Scan the listing below for the word "carrying", then copy each line that has it.

• Extracted material:
--*--

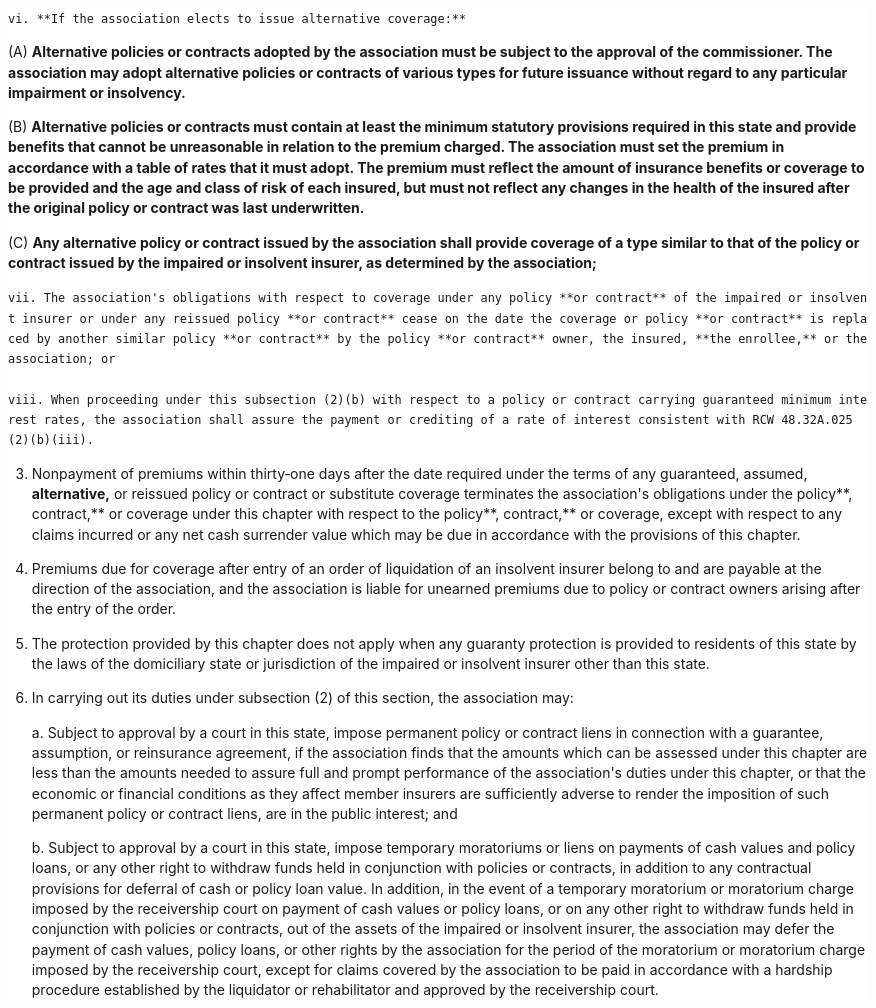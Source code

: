     vi. **If the association elects to issue alternative coverage:**

(A) **Alternative policies or contracts adopted by the association must be subject to the approval of the commissioner. The association may adopt alternative policies or contracts of various types for future issuance without regard to any particular impairment or insolvency.**

(B) **Alternative policies or contracts must contain at least the minimum statutory provisions required in this state and provide benefits that cannot be unreasonable in relation to the premium charged. The association must set the premium in accordance with a table of rates that it must adopt. The premium must reflect the amount of insurance benefits or coverage to be provided and the age and class of risk of each insured, but must not reflect any changes in the health of the insured after the original policy or contract was last underwritten.**

(C) **Any alternative policy or contract issued by the association shall provide coverage of a type similar to that of the policy or contract issued by the impaired or insolvent insurer, as determined by the association;**

    vii. The association's obligations with respect to coverage under any policy **or contract** of the impaired or insolvent insurer or under any reissued policy **or contract** cease on the date the coverage or policy **or contract** is replaced by another similar policy **or contract** by the policy **or contract** owner, the insured, **the enrollee,** or the association; or

    viii. When proceeding under this subsection (2)(b) with respect to a policy or contract carrying guaranteed minimum interest rates, the association shall assure the payment or crediting of a rate of interest consistent with RCW 48.32A.025(2)(b)(iii).

3. Nonpayment of premiums within thirty‑one days after the date required under the terms of any guaranteed, assumed, **alternative,** or reissued policy or contract or substitute coverage terminates the association's obligations under the policy**, contract,** or coverage under this chapter with respect to the policy**, contract,** or coverage, except with respect to any claims incurred or any net cash surrender value which may be due in accordance with the provisions of this chapter.

4. Premiums due for coverage after entry of an order of liquidation of an insolvent insurer belong to and are payable at the direction of the association, and the association is liable for unearned premiums due to policy or contract owners arising after the entry of the order.

5. The protection provided by this chapter does not apply when any guaranty protection is provided to residents of this state by the laws of the domiciliary state or jurisdiction of the impaired or insolvent insurer other than this state.

6. In carrying out its duties under subsection (2) of this section, the association may:

    a. Subject to approval by a court in this state, impose permanent policy or contract liens in connection with a guarantee, assumption, or reinsurance agreement, if the association finds that the amounts which can be assessed under this chapter are less than the amounts needed to assure full and prompt performance of the association's duties under this chapter, or that the economic or financial conditions as they affect member insurers are sufficiently adverse to render the imposition of such permanent policy or contract liens, are in the public interest; and

    b. Subject to approval by a court in this state, impose temporary moratoriums or liens on payments of cash values and policy loans, or any other right to withdraw funds held in conjunction with policies or contracts, in addition to any contractual provisions for deferral of cash or policy loan value. In addition, in the event of a temporary moratorium or moratorium charge imposed by the receivership court on payment of cash values or policy loans, or on any other right to withdraw funds held in conjunction with policies or contracts, out of the assets of the impaired or insolvent insurer, the association may defer the payment of cash values, policy loans, or other rights by the association for the period of the moratorium or moratorium charge imposed by the receivership court, except for claims covered by the association to be paid in accordance with a hardship procedure established by the liquidator or rehabilitator and approved by the receivership court.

--*--

• Problem solution:
    viii. When proceeding under this subsection (2)(b) with respect to a policy or contract carrying guaranteed minimum interest rates, the association shall assure the payment or crediting of a rate of interest consistent with RCW 48.32A.025(2)(b)(iii).
6. In carrying out its duties under subsection (2) of this section, the association may:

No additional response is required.